The bulk of that comes across as political grandstanding about wikileaks and whingeing about the Swedish prosecutor.

Even the small section in the middle where he finally gets round to giving his version of 'what happened' shows him to be bit delusional. For example he seems to think that he was cleverly avoiding 'FBI operations' in London by leaving for a week or so, or that he was protecting himself from a US snatch-squad or dirty tricks by staying with random 'fans'/supporters/stalkers who he didn't know.
 
Ahem, yeah, there is no such thing as snatching people by American gov and their stooges...
 
Ahem, yeah, there is no such thing as snatching people by American gov and their stooges...
That's not what I am saying.

I am saying that his method of 'avoiding' this was delusional.

If you want to avoid 'dirty tricks' then why go off with some random person who has picked you up or rely on people you don't know?
 
That's not what I am saying.

I am saying that his method of 'avoiding' this was delusional.
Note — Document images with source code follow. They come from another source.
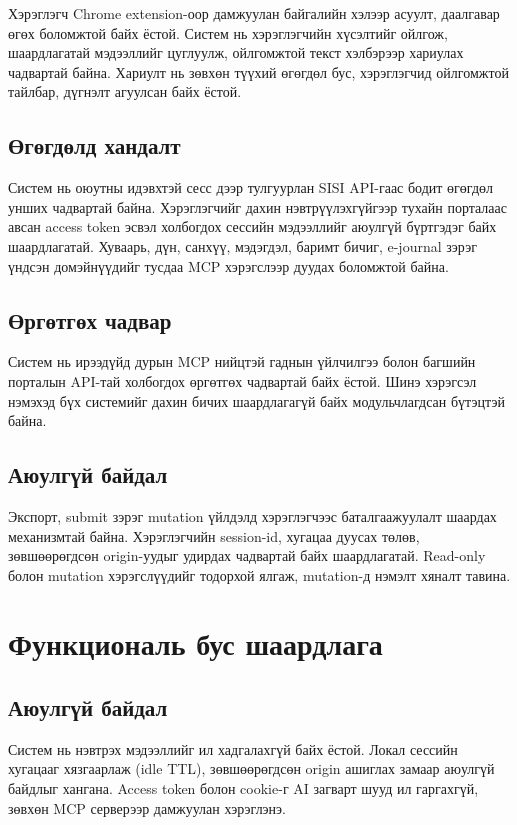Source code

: Хэрэглэгч Chrome extension-оор дамжуулан байгалийн хэлээр асуулт, даалгавар өгөх боломжтой байх ёстой. Систем нь хэрэглэгчийн хүсэлтийг ойлгож, шаардлагатай мэдээллийг цуглуулж, ойлгомжтой текст хэлбэрээр хариулах чадвартай байна. Хариулт нь зөвхөн түүхий өгөгдөл бус, хэрэглэгчид ойлгомжтой тайлбар, дүгнэлт агуулсан байх ёстой.

\subsection{Өгөгдөлд хандалт}

Систем нь оюутны идэвхтэй сесс дээр тулгуурлан SISI API-гаас бодит өгөгдөл унших чадвартай байна. Хэрэглэгчийг дахин нэвтрүүлэхгүйгээр тухайн порталаас авсан access token эсвэл холбогдох сессийн мэдээллийг аюулгүй бүртгэдэг байх шаардлагатай. Хуваарь, дүн, санхүү, мэдэгдэл, баримт бичиг, e-journal зэрэг үндсэн домэйнүүдийг тусдаа MCP хэрэгслээр дуудах боломжтой байна.

\subsection{Өргөтгөх чадвар}

Систем нь ирээдүйд дурын MCP нийцтэй гаднын үйлчилгээ болон багшийн порталын API-тай холбогдох өргөтгөх чадвартай байх ёстой. Шинэ хэрэгсэл нэмэхэд бүх системийг дахин бичих шаардлагагүй байх модульчлагдсан бүтэцтэй байна.

\subsection{Аюулгүй байдал}

Экспорт, submit зэрэг mutation үйлдэлд хэрэглэгчээс баталгаажуулалт шаардах механизмтай байна. Хэрэглэгчийн session-id, хугацаа дуусах төлөв, зөвшөөрөгдсөн origin-уудыг удирдах чадвартай байх шаардлагатай. Read-only болон mutation хэрэгслүүдийг тодорхой ялгаж, mutation-д нэмэлт хяналт тавина.

\section{Функциональ бус шаардлага}

\subsection{Аюулгүй байдал}

Систем нь нэвтрэх мэдээллийг ил хадгалахгүй байх ёстой. Локал сессийн хугацааг хязгаарлаж (idle TTL), зөвшөөрөгдсөн origin ашиглах замаар аюулгүй байдлыг хангана. Access token болон cookie-г AI загварт шууд ил гаргахгүй, зөвхөн MCP серверээр дамжуулан хэрэглэнэ.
If you want to avoid 'dirty tricks' then why go off with some random person who has picked you up or rely on people you don't know?
so , you were there were you ? how can you ( or I ) say it's delusional with any actual confidence,?
 
No, it is not. As much as it pains the Hobbesians like you, occasionally one must trust others... at least up to a point.

Moreover, these people have been vetted in a way, this was not completely random, as you seem to "think"...

On top of it all, even the US does not do it to just about any country, ergo it was really not on the cards...

Well, not like that! They had to have some "legal" cover, so they did the shitty and brainless thing...

As if most minimally educated and informed people today (Sweden and elsewhere in EU) couldn't...

Achhhh, bloody rubbish...
 
Thanks, Octagon. :)

I'd advise watching the video, as the signal-to-noise ratio on the Reddit thread is a little... erm, 'low'.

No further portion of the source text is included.